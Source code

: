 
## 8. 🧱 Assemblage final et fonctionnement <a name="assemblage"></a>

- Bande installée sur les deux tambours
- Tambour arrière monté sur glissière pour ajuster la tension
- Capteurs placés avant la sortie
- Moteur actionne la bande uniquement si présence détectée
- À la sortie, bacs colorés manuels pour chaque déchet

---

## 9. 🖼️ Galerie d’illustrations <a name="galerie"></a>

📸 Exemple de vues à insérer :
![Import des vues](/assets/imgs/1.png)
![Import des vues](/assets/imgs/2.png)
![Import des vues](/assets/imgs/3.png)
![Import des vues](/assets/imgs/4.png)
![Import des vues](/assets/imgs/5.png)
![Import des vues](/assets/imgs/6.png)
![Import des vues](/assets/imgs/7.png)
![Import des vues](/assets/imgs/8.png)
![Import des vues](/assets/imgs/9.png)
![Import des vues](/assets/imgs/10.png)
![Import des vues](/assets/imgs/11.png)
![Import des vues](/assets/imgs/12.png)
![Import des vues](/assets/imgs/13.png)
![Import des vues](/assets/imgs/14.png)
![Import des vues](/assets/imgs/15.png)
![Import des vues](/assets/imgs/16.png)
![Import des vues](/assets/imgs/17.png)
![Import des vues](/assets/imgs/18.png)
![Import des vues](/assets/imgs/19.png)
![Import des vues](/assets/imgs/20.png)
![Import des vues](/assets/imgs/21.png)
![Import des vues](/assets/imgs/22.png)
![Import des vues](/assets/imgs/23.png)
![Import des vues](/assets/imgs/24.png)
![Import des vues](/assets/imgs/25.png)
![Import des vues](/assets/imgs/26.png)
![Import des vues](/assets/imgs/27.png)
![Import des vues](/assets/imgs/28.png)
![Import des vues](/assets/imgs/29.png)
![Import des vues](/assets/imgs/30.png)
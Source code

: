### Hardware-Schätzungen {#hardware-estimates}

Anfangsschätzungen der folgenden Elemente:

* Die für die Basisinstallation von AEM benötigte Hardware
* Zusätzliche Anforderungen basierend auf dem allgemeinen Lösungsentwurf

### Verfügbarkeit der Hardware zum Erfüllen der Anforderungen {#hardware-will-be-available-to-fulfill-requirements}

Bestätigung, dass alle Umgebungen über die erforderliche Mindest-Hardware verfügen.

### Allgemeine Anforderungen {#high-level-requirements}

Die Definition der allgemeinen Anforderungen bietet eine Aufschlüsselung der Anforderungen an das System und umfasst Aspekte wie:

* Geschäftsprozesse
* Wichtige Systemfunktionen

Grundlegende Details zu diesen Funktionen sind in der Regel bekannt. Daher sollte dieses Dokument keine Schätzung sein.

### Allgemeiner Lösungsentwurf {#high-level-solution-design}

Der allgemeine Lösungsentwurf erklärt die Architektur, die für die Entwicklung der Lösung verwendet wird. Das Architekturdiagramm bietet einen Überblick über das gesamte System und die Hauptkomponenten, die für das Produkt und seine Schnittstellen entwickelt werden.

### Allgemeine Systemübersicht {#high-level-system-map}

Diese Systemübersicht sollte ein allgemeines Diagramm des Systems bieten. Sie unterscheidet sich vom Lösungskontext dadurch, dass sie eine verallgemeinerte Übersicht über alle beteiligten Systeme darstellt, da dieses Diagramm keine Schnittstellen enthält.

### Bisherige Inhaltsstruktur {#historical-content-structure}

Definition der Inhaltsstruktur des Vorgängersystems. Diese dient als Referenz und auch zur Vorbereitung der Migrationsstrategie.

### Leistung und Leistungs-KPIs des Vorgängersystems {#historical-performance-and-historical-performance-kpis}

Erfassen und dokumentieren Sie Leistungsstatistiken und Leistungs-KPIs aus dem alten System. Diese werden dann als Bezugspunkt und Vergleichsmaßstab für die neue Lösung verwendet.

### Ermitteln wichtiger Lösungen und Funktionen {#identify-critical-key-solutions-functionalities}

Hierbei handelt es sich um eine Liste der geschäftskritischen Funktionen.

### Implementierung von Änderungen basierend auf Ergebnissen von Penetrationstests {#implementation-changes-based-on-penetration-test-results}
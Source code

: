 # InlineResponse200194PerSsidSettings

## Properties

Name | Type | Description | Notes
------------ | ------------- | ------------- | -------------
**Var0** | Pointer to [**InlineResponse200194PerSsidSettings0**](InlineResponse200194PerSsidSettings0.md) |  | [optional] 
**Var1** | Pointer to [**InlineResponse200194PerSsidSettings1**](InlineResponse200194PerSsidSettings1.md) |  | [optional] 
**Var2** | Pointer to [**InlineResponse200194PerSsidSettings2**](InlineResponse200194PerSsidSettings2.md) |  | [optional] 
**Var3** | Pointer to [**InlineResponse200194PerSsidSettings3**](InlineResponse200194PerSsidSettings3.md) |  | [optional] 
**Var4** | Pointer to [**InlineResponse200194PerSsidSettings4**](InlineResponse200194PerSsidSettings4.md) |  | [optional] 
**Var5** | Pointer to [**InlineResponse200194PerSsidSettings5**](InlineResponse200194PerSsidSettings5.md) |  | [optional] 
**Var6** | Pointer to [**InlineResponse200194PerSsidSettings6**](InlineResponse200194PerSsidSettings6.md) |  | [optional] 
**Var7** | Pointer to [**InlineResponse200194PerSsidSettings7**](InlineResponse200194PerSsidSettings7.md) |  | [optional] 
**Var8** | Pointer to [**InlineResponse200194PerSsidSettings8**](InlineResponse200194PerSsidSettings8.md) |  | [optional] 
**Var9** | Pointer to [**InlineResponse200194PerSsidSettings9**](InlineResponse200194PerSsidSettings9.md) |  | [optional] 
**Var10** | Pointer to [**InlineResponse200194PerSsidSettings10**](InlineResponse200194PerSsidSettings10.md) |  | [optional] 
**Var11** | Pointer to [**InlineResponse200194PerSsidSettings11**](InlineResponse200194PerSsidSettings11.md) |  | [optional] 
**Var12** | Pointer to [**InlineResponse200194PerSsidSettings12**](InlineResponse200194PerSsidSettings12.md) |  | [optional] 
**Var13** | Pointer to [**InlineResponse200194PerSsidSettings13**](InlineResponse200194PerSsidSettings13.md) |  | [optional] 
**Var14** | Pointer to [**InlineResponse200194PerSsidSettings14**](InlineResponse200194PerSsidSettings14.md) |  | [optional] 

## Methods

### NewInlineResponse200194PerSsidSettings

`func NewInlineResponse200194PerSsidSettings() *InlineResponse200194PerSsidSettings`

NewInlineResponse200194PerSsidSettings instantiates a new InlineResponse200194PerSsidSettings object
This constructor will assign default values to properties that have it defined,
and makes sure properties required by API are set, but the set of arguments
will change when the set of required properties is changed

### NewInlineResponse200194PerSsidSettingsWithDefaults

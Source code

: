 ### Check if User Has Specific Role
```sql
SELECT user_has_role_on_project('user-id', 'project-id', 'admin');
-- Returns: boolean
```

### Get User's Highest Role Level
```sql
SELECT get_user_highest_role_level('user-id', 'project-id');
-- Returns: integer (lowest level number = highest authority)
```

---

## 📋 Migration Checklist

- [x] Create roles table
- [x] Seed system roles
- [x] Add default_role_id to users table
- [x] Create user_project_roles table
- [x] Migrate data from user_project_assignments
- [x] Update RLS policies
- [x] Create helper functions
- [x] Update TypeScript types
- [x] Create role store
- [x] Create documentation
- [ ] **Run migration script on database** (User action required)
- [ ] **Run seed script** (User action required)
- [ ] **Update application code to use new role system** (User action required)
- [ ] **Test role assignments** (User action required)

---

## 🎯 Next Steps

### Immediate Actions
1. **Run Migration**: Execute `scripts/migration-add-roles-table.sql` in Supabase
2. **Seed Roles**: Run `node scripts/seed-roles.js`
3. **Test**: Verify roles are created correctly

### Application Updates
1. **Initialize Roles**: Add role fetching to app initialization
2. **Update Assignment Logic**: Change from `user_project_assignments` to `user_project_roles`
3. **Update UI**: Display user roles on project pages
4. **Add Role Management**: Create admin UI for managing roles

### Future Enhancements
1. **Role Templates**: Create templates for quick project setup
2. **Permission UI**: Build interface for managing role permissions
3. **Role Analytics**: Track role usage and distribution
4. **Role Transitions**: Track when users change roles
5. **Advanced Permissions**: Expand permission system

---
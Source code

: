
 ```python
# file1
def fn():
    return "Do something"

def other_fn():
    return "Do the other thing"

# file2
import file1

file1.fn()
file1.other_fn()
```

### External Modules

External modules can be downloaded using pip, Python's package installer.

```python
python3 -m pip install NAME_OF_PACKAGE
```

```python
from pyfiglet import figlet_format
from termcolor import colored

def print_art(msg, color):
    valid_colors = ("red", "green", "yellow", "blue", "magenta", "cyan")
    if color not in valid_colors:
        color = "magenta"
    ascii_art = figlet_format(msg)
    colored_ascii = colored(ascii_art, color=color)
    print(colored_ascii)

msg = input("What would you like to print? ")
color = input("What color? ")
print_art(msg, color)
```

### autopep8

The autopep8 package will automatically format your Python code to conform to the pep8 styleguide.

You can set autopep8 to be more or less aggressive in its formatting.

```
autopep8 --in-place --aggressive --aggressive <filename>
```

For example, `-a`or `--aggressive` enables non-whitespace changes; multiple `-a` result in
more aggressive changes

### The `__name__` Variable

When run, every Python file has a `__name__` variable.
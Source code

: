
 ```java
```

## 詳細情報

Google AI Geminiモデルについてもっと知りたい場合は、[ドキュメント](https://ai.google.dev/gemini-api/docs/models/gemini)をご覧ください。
******
• _WHAT IS REQUIRED_
Set down, exactly as they stand above, the lines starting with the line with "- [x] Create helper functions" and going on through the line with "1. **Run Migration**: Execute", and no others.

• _OUTPUT OF THE EXERCISE_
- [x] Create helper functions
- [x] Update TypeScript types
- [x] Create role store
- [x] Create documentation
- [ ] **Run migration script on database** (User action required)
- [ ] **Run seed script** (User action required)
- [ ] **Update application code to use new role system** (User action required)
- [ ] **Test role assignments** (User action required)

---

## 🎯 Next Steps

### Immediate Actions
1. **Run Migration**: Execute `scripts/migration-add-roles-table.sql` in Supabase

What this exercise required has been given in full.